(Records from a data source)
# # # # #

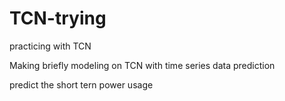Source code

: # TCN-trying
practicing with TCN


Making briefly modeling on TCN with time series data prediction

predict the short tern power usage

# # # # #

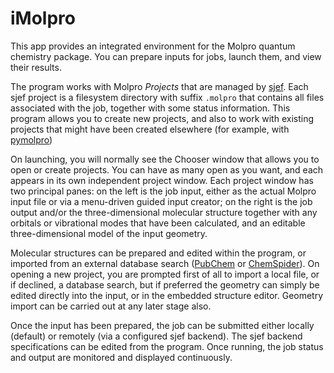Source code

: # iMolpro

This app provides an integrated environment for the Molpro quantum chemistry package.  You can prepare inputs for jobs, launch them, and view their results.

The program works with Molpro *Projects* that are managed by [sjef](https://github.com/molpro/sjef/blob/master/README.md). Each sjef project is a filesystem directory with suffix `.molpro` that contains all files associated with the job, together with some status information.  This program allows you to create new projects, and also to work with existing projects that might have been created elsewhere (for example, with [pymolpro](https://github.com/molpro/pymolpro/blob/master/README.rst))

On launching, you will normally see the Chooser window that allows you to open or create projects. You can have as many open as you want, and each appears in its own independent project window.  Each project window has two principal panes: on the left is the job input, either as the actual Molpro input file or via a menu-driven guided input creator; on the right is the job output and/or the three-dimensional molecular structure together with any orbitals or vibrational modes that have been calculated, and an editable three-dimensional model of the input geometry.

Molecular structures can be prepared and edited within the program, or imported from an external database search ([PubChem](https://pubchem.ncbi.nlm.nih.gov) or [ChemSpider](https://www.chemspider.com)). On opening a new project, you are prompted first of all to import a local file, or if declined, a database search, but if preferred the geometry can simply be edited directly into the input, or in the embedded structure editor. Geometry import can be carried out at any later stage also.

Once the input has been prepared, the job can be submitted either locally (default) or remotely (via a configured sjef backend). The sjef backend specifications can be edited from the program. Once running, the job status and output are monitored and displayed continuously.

# # # # #

- **WORK INSTRUCTION**
Show every line of the records above that contains the word "output".

- **RESPONSE**
On launching, you will normally see the Chooser window that allows you to open or create projects. You can have as many open as you want, and each appears in its own independent project window.  Each project window has two principal panes: on the left is the job input, either as the actual Molpro input file or via a menu-driven guided input creator; on the right is the job output and/or the three-dimensional molecular structure together with any orbitals or vibrational modes that have been calculated, and an editable three-dimensional model of the input geometry.
Once the input has been prepared, the job can be submitted either locally (default) or remotely (via a configured sjef backend). The sjef backend specifications can be edited from the program. Once running, the job status and output are monitored and displayed continuously.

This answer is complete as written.